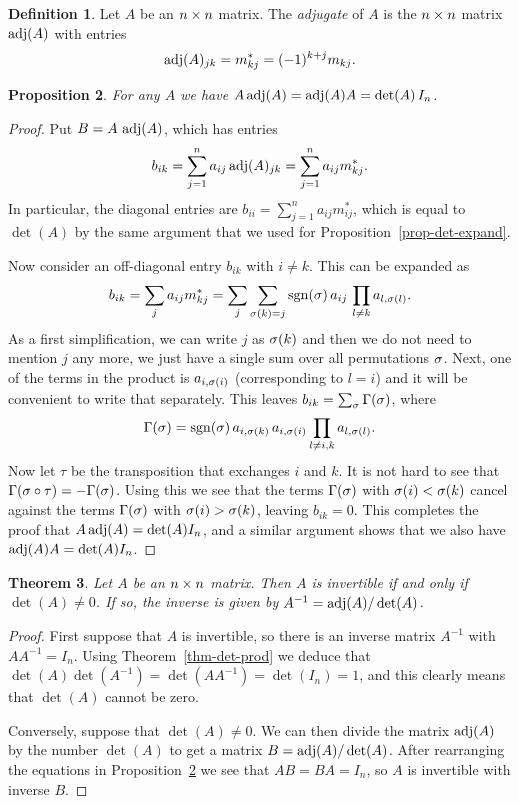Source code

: \documentclass[reqno]{amsart}
\newtheorem{theorem}{Theorem}[section]
\newtheorem{proposition}[theorem]{Proposition}
\theoremstyle{definition}
\newtheorem{definition}[theorem]{Definition}
\newcommand{\dfn}[1]{\emph{{#1}}\index{#1}}
\begin{document}
\begin{definition}\label{defn-adjugate}
 Let $A$ be an $n\times n$ matrix.  The \dfn{adjugate} of $A$ is the
 $n\times n$ matrix $\operatorname{adj}(A)$ with entries
 \[ \operatorname{adj}(A)_{jk} = m^*_{kj} = (-1)^{k+j}m_{kj}. \]
\end{definition}

\begin{proposition}\label{prop-adjugate}
 For any $A$ we have $A\operatorname{adj}(A)=\operatorname{adj}(A)A=\det(A)\,I_n$.
\end{proposition}
\begin{proof}
 Put $B=A\,\operatorname{adj}(A)$, which has entries
 \[ b_{ik}=\sum_{j=1}^n a_{ij}\operatorname{adj}(A)_{jk}=\sum_{j=1}^na_{ij}m^*_{kj}. \]
 In particular, the diagonal entries are
 $b_{ii}=\sum_{j=1}^na_{ij}m^*_{ij}$, which is equal to $\det(A)$ by
 the same argument that we used for Proposition~\ref{prop-det-expand}.

 Now consider an off-diagonal entry $b_{ik}$ with $i\neq k$.  This can
 be expanded as
 \[ b_{ik} = \sum_j a_{ij}m^*_{kj} =
     \sum_j \sum_{\sigma(k)=j} \operatorname{sgn}(\sigma)\,a_{ij}\, \prod_{l\neq k} a_{l,\sigma(l)}.
 \]
 As a first simplification, we can write $j$ as $\sigma(k)$ and then we
 do not need to mention $j$ any more, we just have a single sum over
 all permutations $\sigma$.  Next, one of the terms in the product is
 $a_{i,\sigma(i)}$ (corresponding to $l=i$) and it will be convenient to
 write that separately.  This leaves $b_{ik}=\sum_\sigma\Gamma(\sigma)$, where
 \[ \Gamma(\sigma) =  \operatorname{sgn}(\sigma)\,a_{i,\sigma(k)}\,a_{i,\sigma(i)}
      \prod_{l\neq i,k} a_{l,\sigma(l)}.
 \]
 Now let $\tau$ be the transposition that exchanges $i$ and $k$.   It
 is not hard to see that $\Gamma(\sigma\circ\tau)=-\Gamma(\sigma)$.  Using this we
 see that the terms $\Gamma(\sigma)$ with $\sigma(i)<\sigma(k)$ cancel against the
 terms $\Gamma(\sigma)$ with $\sigma(i)>\sigma(k)$, leaving $b_{ik}=0$.  This
 completes the proof that $A\operatorname{adj}(A)=\det(A) I_n$, and a similar
 argument shows that we also have $\operatorname{adj}(A)A=\det(A)I_n$.
\end{proof}

\begin{theorem}\label{thm-inv-det}
 Let $A$ be an $n\times n$ matrix.  Then $A$ is invertible if and only if
 $\det(A)\neq 0$.  If so, the inverse is given by
 $A^{-1}=\operatorname{adj}(A)/\det(A)$.
\end{theorem}
\begin{proof}
 First suppose that $A$ is invertible, so there is an inverse matrix
 $A^{-1}$ with $AA^{-1}=I_n$.  Using Theorem~\ref{thm-det-prod} we
 deduce that $\det(A)\det(A^{-1})=\det(AA^{-1})=\det(I_n)=1$, and this
 clearly means that $\det(A)$ cannot be zero.

 Conversely, suppose that $\det(A)\neq 0$.  We can then divide the
 matrix $\operatorname{adj}(A)$ by the number $\det(A)$ to get a matrix
 $B=\operatorname{adj}(A)/\det(A)$.  After rearranging the equations in
 Proposition~\ref{prop-adjugate} we see that $AB=BA=I_n$, so $A$ is
 invertible with inverse $B$.
\end{proof}
\end{document}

· · · · · · ·

• **Directions**: Up to and including the line that contains "of $A$ is the", print the records above exactly from their first line, without any pictures.

• **Exercise response**:
Source code

: \documentclass[reqno]{amsart}
\newtheorem{theorem}{Theorem}[section]
\newtheorem{proposition}[theorem]{Proposition}
\theoremstyle{definition}
\newtheorem{definition}[theorem]{Definition}
\newcommand{\dfn}[1]{\emph{{#1}}\index{#1}}
\begin{document}
\begin{definition}\label{defn-adjugate}
 Let $A$ be an $n\times n$ matrix.  The \dfn{adjugate} of $A$ is the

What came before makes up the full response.